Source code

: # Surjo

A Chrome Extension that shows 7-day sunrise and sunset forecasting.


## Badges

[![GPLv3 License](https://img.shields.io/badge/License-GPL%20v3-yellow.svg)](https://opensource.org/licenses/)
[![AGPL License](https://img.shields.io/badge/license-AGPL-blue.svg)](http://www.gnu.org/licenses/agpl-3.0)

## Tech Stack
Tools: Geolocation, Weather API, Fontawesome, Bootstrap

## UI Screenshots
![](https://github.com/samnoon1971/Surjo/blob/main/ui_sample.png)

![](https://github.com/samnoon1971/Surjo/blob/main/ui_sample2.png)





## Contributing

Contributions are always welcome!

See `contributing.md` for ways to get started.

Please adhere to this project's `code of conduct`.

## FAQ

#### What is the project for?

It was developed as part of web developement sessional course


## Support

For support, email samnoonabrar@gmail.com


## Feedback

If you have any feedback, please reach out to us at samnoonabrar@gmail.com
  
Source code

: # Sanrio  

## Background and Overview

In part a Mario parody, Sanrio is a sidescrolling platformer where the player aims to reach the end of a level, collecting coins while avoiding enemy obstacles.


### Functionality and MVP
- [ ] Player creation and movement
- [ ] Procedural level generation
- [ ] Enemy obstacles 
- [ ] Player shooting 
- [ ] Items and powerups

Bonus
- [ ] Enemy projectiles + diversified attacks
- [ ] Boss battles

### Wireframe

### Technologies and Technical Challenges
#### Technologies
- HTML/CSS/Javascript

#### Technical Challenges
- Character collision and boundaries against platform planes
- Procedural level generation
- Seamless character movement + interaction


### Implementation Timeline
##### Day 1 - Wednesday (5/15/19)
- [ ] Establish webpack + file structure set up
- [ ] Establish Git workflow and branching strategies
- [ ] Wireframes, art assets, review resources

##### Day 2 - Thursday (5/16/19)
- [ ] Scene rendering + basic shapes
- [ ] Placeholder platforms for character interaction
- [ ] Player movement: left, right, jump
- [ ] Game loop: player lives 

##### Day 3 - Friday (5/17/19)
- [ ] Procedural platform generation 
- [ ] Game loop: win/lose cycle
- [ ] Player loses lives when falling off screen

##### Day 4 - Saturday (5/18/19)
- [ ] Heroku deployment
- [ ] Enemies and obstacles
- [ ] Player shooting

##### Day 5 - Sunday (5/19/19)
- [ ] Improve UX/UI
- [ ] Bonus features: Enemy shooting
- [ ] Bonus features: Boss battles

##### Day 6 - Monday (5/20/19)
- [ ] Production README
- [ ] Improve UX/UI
* * * *
What this task involves: Your response must consist of all the records, retyped exactly.

Exercise answer:
Source code

: # Surjo

A Chrome Extension that shows 7-day sunrise and sunset forecasting.


## Badges

[![GPLv3 License](https://img.shields.io/badge/License-GPL%20v3-yellow.svg)](https://opensource.org/licenses/)
[![AGPL License](https://img.shields.io/badge/license-AGPL-blue.svg)](http://www.gnu.org/licenses/agpl-3.0)

## Tech Stack
Tools: Geolocation, Weather API, Fontawesome, Bootstrap

## UI Screenshots
![](https://github.com/samnoon1971/Surjo/blob/main/ui_sample.png)

![](https://github.com/samnoon1971/Surjo/blob/main/ui_sample2.png)





## Contributing

Contributions are always welcome!

See `contributing.md` for ways to get started.

Please adhere to this project's `code of conduct`.

## FAQ

#### What is the project for?

It was developed as part of web developement sessional course


## Support

For support, email samnoonabrar@gmail.com


## Feedback

If you have any feedback, please reach out to us at samnoonabrar@gmail.com
  
Source code

: # Sanrio  

## Background and Overview

In part a Mario parody, Sanrio is a sidescrolling platformer where the player aims to reach the end of a level, collecting coins while avoiding enemy obstacles.


### Functionality and MVP
- [ ] Player creation and movement
- [ ] Procedural level generation
- [ ] Enemy obstacles 
- [ ] Player shooting 
- [ ] Items and powerups

Bonus
- [ ] Enemy projectiles + diversified attacks
- [ ] Boss battles

### Wireframe

### Technologies and Technical Challenges
#### Technologies
- HTML/CSS/Javascript

#### Technical Challenges
- Character collision and boundaries against platform planes
- Procedural level generation
- Seamless character movement + interaction


### Implementation Timeline
##### Day 1 - Wednesday (5/15/19)
- [ ] Establish webpack + file structure set up
- [ ] Establish Git workflow and branching strategies
- [ ] Wireframes, art assets, review resources

##### Day 2 - Thursday (5/16/19)
- [ ] Scene rendering + basic shapes
- [ ] Placeholder platforms for character interaction
- [ ] Player movement: left, right, jump
- [ ] Game loop: player lives 

##### Day 3 - Friday (5/17/19)
- [ ] Procedural platform generation 
- [ ] Game loop: win/lose cycle
- [ ] Player loses lives when falling off screen

##### Day 4 - Saturday (5/18/19)
- [ ] Heroku deployment
- [ ] Enemies and obstacles
- [ ] Player shooting

##### Day 5 - Sunday (5/19/19)
- [ ] Improve UX/UI
- [ ] Bonus features: Enemy shooting
- [ ] Bonus features: Boss battles

##### Day 6 - Monday (5/20/19)
- [ ] Production README
- [ ] Improve UX/UI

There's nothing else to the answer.